Prof RICHARD ALLEY: If you took all these pieces of core that have been collected and put them end to end they’re about two miles long and this is a sort of two mile time machine.

NARRATOR: Each layer records what was happening in the earth’s atmosphere at the time the ice was formed. Whether it’s the traces of a huge natural disaster or pollution from human activity, it’s all frozen and perfectly preserved.

Prof RICHARD ALLEY: We can see this, this ice core is beautifully layered and we can ask of it what happened, what was coming through the atmosphere at that time. Is there ash and acids from a big volcano, is there lead from Roman lead refining or what have you? So there’s this history of what was blowing through the air and piling up on top of the Greenland ice sheet, sitting here on these beautiful layers.

NARRATOR: But the most important measurement preserved in the layers is the temperature. The ice that Ally brought back to the lab was in effect the annual weather reports since the beginning of the last ice age. What he was looking for was changes in the amount of so called heavy water held in the ice. The basic rule, the more heavy water the warmer the climate. If the conventional wisdom about climate change was true then when he plotted the results he would expect to see slow changes in heavy water as the world warmed and cooled during the last ice age. But that’s not what he found.

Prof RICHARD ALLEY: This flabbergasted us, I think this flabbergasted a lot of people.

NARRATOR: The changes were anything but slow. He saw that temperatures could drop suddenly and catastrophically. And it happened far more often than was predicted by the passage of ice ages.

Prof RICHARD ALLEY: The world sometimes did change in the slow grand sleeps and sometimes it changed like a light switch.

NARRATOR: The earth’s past was full of devastating climate jilts, none as bad as a full ice age but enough to turn Britain in to Alaska. The search was on to find out what could trigger these climatic disasters. They searched through the ice record for clues. Had huge volcanoes blotted out the sun? There was no evidence for that. A succession of asteroid impacts? Again, no evidence. More wobbles in the sun’s orbit? That didn’t fit. In fact no one could account for what Ally had discovered. Except for one man who thought he could. Wally Broecker is the guru of climate science. He was convinced that it was all to do with the oceans.

Prof WALLY BROECKER (Columbia University): I’m convinced that the ocean is at the core of the whole thing. The trigger lies in the ocean.

NARRATOR: Not everyone saw it his way.

Prof WALLY BROECKER: And of course you started out was three allies in a hundred people, who think it’s nuts.

NARRATOR: Broecker’s attention was drawn to one ocean current in particular, the gulf stream. Britain bathes in its heat. It begins south of the equator and as it flows along the gulf of Mexico it absorbs heat from the tropics. It continues on past the coast of Britain.

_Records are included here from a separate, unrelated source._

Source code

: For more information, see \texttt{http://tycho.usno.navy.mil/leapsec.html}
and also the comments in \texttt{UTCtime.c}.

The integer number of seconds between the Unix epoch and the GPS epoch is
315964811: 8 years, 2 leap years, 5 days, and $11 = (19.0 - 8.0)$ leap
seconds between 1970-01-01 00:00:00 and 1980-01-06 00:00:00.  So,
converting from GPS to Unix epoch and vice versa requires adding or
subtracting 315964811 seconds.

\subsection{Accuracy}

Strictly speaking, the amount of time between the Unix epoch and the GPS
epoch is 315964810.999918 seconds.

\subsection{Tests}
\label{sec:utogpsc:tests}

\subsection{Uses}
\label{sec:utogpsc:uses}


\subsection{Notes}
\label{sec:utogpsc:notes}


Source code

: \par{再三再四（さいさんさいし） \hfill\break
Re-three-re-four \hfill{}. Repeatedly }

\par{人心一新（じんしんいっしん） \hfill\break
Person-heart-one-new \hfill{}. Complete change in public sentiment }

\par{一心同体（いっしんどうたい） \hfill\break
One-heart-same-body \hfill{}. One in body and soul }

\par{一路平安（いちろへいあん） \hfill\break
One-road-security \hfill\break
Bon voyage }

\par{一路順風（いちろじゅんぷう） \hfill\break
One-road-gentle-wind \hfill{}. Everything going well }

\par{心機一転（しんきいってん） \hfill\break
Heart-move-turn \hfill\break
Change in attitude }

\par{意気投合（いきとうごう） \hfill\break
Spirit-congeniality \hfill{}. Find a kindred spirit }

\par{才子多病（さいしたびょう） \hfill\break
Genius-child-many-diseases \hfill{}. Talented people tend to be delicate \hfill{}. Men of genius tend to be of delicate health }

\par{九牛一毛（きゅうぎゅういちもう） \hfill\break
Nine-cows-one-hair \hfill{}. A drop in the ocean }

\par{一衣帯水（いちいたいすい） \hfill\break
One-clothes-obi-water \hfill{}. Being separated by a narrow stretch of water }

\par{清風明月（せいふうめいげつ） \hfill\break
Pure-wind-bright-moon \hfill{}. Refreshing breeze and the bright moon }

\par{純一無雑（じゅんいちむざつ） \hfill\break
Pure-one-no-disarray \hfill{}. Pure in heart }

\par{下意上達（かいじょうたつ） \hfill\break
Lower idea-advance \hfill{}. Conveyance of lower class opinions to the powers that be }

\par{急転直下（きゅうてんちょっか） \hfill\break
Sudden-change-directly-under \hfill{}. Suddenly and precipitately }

Prof WALLY BROECKER: It’s roughly equal to all the rain in the world. Fifteen million cubic meters per second.

NARRATOR: The current carries the heat of a million power stations. It means we can swim in the sea at the same latitudes that Canada has polar bears. But the most important thing about it happens further north. It sinks.

Prof WALLY BROECKER: When it gets up in to the northern regions of the Atlantic, cooled and make denser and it sinks in to the deep sea and goes back the other way.

NARRATOR: This sinking is caused by salt in the water. When the salty water cools near Greenland it becomes so dense that it plummets to the bottom of the ocean. The water then heads back south to where the gulf stream began, and the whole process begins again. It’s a continuously circulating belt of water and heat, that’s why it’s called the conveyor. The sinking off Greenland is vital, this is what keeps Britain forever warm. So Wally began to speculate what would happen if the conveyor ceased to flow. Could that explain those dramatic falls in temperature? Trouble was most scientists were convinced that the oceans never changed at all.

Prof WALLY BROECKER: People tended to think about it as something that went on and on and on and on. We assume that the properties of the ocean are at a steady state, but if it’s changing then you can't assume that anymore and it makes real chaos.

NARRATOR: Then came something that shocked everyone out of their complacency. Something so small it might have been completely overlooked. Lloyd Keigwin spends his time examining mud samples from the bottom of the ocean. Mud cores just like the ice in Greenland can tell the history of activity in the ocean and what was going on in the conveyor. In particular Keigwin was looking for tiny sea shells called forams. These lurk on the ocean floor feeding on nutrients that sink to the sea bed.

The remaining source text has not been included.